Dive Brief:
- When women are CEOs, the companies they lead are significantly more likely than companies led by men to name women to boards and senior leadership positions, according to the 2026 Corporate Women Directors International Report.
- Nearly 40% of organizations with women CEOs also had women on their boards of directors, compared to the global average of nearly 30%. Meanwhile, at companies where a woman succeeded a man as CEO, the gender diversity on boards increased from an average of roughly 35% to about 56%.
- In addition to board diversification, nearly 37% of firms with women leaders have women executive officers, whereas the global average for women in C-suite positions is just 21%.
Dive Insight:
The report examined 3,222 blue-chip companies and found that only 215 (6.7%) had a woman as CEO.

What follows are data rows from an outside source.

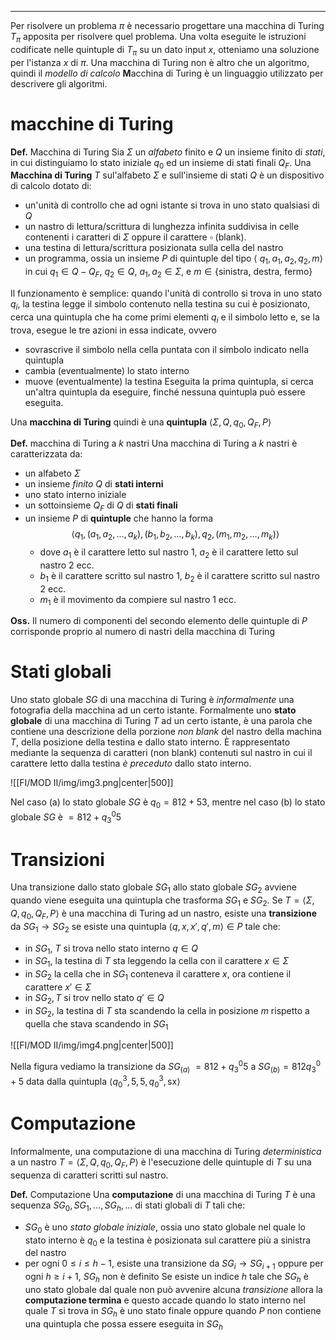 ****
Per risolvere un problema $\pi$ è necessario progettare una macchina di Turing $T_{\pi}$ apposita per risolvere quel problema. Una volta eseguite le istruzioni codificate nelle quintuple di $T_{\pi}$ su un dato input $x$, otteniamo una soluzione per l'istanza $x$ di $\pi$.
Una macchina di Turing non è altro che un algoritmo, quindi il *modello di calcolo* **M**acchina di Turing è un linguaggio utilizzato per descrivere gli algoritmi. 

# macchine di Turing
**Def.** Macchina di Turing
Sia $\Sigma$ un *alfabeto* finito e $Q$ un insieme finito di *stati*, in cui distinguiamo lo stato iniziale $q_{0}$ ed un insieme di stati finali $Q_{F}$. Una **Macchina di Turing** $T$ sul'alfabeto $\Sigma$ e sull'insieme di stati $Q$ è un dispositivo di calcolo dotato di: 
- un'unità di controllo che ad ogni istante si trova in uno stato qualsiasi di $Q$
- un nastro di lettura/scrittura di lunghezza infinita suddivisa in celle contenenti i caratteri di $\Sigma$ oppure il carattere $\square$ (blank). 
- una testina di lettura/scrittura posizionata sulla cella del nastro
- un programma, ossia un insieme $P$ di quintuple del tipo $\langle\:q_{1},a_{1},a_{2},q_{2},m\rangle$ in cui $q_{1} \in Q-Q_{F}$, $q_{2}\in Q$, $a_{1},a_{2}\in \Sigma$, e $m\in\{\text{sinistra, destra, fermo}\}$ 

Il funzionamento è semplice: quando l'unità di controllo si trova in uno stato $q_{i}$, la testina legge il simbolo contenuto nella testina su cui è posizionato, cerca una quintupla che ha come primi elementi $q_i$ e il simbolo letto e, se la trova, esegue le tre azioni in essa indicate, ovvero
- sovrascrive il simbolo nella cella puntata con il simbolo indicato nella quintupla
- cambia (eventualmente) lo stato interno
- muove (eventualmente) la testina
Eseguita la prima quintupla, si cerca un'altra quintupla da eseguire, finché nessuna quintupla può essere eseguita.

Una **macchina di Turing** quindi è una **quintupla** $\langle \Sigma,Q, q_{0},Q_{F},P \rangle$ 

**Def.** macchina di Turing a $k$ nastri
Una macchina di Turing a $k$ nastri è caratterizzata da:
- un alfabeto $\Sigma$ 
- un insieme *finito* $Q$ di **stati interni**
- uno stato interno iniziale
- un sottoinsieme $Q_{F}$ di $Q$ di **stati finali**
- un insieme $P$ di **quintuple** che hanno la forma $$\langle q_{1},(a_{1},a_{2},\dots,a_k),(b_{1},b_{2},\dots,b_k),q_{2},(m_{1},m_{2},\dots,m_k)\rangle$$
	- dove $a_{1}$ è il carattere letto sul nastro 1, $a_{2}$ è il carattere letto sul nastro 2 ecc.
	- $b_{1}$ è il carattere scritto sul nastro 1, $b_{2}$ è il carattere scritto sul nastro 2 ecc.
	- $m_{1}$ è il movimento da compiere sul nastro 1 ecc.

**Oss.**
Il numero di componenti del secondo elemento delle quintuple di $P$ corrisponde proprio al numero di nastri della macchina di Turing
# Stati globali
Uno stato globale $SG$ di una macchina di Turing è *informalmente* una fotografia della macchina ad un certo istante. 
Formalmente uno **stato globale** di una macchina di Turing $T$ ad un certo istante, è una parola che contiene una descrizione della porzione *non blank* del nastro della machina $T$, della posizione della testina e dallo stato interno. È rappresentato mediante la sequenza di caratteri (non blank) contenuti sul nastro in cui il carattere letto dalla testina *è preceduto* dallo stato interno.

![[FI/MOD II/img/img3.png|center|500]]

Nel caso (a) lo stato globale $SG$ è $q_{0}=812+53$, mentre nel caso (b) lo stato globale $SG$ è $=812+q_{3}^{0}5$ 

# Transizioni
Una transizione dallo stato globale $SG_{1}$ allo stato globale $SG_{2}$ avviene quando viene eseguita una quintupla che trasforma $SG_{1}$ e $SG_{2}$. 
Se $T = \langle \Sigma,Q, q_{0},Q_{F},P \rangle$  è una macchina di Turing ad un nastro, esiste una **transizione** da $SG_{1}\to SG_{2}$ se esiste una quintupla $\langle q,x,x',q',m\rangle\in P$ tale che: 
- in $SG_{1},\:T$ si trova nello stato interno $q\in Q$ 
- in $SG_{1}$, la testina di $T$ sta leggendo la cella con il carattere $x\in \Sigma$
- in $SG_{2}$ la cella che in $SG_{1}$ conteneva il carattere $x$, ora contiene il carattere $x'\in \Sigma$
- in $SG_{2}, T$ si trov nello stato $q'\in Q$
- in $SG_{2},$ la testina di $T$ sta scandendo la cella in posizione $m$ rispetto a quella che stava scandendo in $SG_{1}$ 

![[FI/MOD II/img/img4.png|center|500]]

Nella figura vediamo la transizione da $SG_{(a)}\:=812+q_{3}^{0}5$ a $SG_{(b)}=812q_{3}^{0}+5$ data dalla quintupla $\langle q_{0}^{3},5,5,q_{0}^{3},\text{sx}\rangle$ 

# Computazione
Informalmente, una computazione di una macchina di Turing *deterministica* a un nastro $T = \langle \Sigma,Q, q_{0},Q_{F},P \rangle$ è l'esecuzione delle quintuple di $T$ su una sequenza di caratteri scritti sul nastro.

**Def.** Computazione
Una **computazione** di una macchina di Turing $T$ è una sequenza $SG_{0},SG_{1},\dots,SG_{h},\dots$ di stati globali di $T$ tali che: 
- $SG_0$ è uno *stato globale iniziale*, ossia uno stato globale nel quale lo stato interno è $q_{0}$ e la testina è posizionata sul carattere più a sinistra del nastro
- per ogni $0\le i\le h-1$, esiste una transizione da $SG_{i}\to SG_{i+1}$ oppure per ogni $h\ge i+1$, $SG_{h}$ non è definito
Se esiste un indice $h$ tale che $SG_{h}$ è uno stato globale dal quale non può avvenire alcuna *transizione* allora la **computazione termina** e questo accade quando lo stato interno nel quale $T$ si trova in $SG_{h}$ è uno stato finale oppure quando $P$ non contiene una quintupla che possa essere eseguita in $SG_{h}$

However, at those 215 firms, there was a significant difference in terms of diversity metrics, regardless of location or company size.
“The data is clear: women CEOs aren’t just symbolic figures; they are engines of structural change,” Irene Natividad, CWDI’s chair, said in a statement. “They create a pipeline of talent that is often overlooked. Beyond equity, this leadership style is also linked to higher returns and better risk management based on numerous studies globally.”
In its report, CWDI found that “nearly a quarter of women-led companies have reached gender-equal or female-majority boards, and 22.3% have senior management teams that are 50% or more women.”
However, the percentage of women represented on Russell 3000 company boards is slipping, according to a May report from Equilar and 50/50 Women on Boards. The declines come amid widespread rollbacks to corporate diversity, equity and inclusion initiatives, which have noticeably affected women, per a 2025 Women in the Workplace Survey from Fairygodboss.
That research found that out of more than 400 women surveyed, 79% said they believed that recent news about the removal of DEI programs would negatively affect opportunities for women, with 83% specifically citing detrimental impacts to leadership opportunities.